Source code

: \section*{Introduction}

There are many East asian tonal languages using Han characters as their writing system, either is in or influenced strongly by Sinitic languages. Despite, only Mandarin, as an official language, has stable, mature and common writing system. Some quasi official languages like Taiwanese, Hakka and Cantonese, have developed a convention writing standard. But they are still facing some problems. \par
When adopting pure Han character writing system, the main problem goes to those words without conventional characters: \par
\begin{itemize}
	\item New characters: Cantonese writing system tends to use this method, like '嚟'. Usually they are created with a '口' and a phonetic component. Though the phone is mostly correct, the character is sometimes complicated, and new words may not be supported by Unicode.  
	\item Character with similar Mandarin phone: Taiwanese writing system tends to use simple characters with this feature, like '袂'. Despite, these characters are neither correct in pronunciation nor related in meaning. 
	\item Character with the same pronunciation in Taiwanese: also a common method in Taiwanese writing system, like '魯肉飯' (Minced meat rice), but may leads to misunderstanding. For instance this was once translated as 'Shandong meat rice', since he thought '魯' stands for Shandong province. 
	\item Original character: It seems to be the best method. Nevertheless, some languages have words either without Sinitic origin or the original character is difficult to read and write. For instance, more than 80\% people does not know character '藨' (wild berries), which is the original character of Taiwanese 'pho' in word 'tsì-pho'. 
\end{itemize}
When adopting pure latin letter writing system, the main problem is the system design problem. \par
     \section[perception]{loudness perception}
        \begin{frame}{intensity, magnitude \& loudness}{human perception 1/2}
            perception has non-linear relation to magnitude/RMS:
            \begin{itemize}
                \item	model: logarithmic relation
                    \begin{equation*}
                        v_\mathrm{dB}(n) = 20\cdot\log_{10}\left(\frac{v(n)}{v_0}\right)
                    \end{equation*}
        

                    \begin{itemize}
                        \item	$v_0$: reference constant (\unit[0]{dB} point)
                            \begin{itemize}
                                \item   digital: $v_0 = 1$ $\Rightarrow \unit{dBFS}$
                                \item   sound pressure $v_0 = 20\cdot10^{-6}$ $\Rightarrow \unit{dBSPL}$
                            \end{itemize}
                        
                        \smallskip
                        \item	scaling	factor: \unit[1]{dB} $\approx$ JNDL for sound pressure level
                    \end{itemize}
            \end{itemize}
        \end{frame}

******

• WORK REQUEST:
Output only the number of lines in the data above that include the word "Rightarrow".

• ANSWER BOX:
2